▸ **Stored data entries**
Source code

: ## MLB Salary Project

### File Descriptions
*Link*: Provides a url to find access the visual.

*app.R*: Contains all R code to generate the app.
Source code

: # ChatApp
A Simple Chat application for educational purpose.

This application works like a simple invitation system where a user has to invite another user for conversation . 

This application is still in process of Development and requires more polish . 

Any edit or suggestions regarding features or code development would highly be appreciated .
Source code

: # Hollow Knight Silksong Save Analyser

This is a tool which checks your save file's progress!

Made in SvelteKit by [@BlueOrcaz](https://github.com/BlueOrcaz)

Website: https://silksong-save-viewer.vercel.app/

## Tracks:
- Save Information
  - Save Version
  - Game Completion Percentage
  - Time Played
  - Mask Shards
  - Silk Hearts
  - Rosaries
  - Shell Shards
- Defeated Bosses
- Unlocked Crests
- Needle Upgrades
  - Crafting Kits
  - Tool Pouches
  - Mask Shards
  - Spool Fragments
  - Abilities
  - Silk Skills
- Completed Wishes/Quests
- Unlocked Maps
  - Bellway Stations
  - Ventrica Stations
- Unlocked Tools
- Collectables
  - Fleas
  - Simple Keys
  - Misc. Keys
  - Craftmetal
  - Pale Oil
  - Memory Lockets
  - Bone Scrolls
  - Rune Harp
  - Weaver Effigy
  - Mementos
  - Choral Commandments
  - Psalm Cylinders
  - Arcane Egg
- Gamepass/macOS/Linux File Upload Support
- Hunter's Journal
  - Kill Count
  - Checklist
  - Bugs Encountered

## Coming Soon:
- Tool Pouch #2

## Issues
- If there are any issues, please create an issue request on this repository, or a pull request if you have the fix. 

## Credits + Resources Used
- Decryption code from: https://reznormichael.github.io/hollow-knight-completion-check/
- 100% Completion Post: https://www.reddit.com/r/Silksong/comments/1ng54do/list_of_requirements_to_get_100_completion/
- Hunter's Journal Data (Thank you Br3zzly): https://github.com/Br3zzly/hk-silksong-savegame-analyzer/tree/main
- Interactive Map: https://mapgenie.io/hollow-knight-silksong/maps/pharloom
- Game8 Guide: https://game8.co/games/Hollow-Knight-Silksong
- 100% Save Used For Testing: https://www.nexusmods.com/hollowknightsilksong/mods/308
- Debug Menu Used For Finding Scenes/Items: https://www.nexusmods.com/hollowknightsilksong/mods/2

▸ **Try it**
Report each line of the entries where the word "Hunter" occurs.

▸ **Solution to this problem**
- Hunter's Journal
- Hunter's Journal Data (Thank you Br3zzly): https://github.com/Br3zzly/hk-silksong-savegame-analyzer/tree/main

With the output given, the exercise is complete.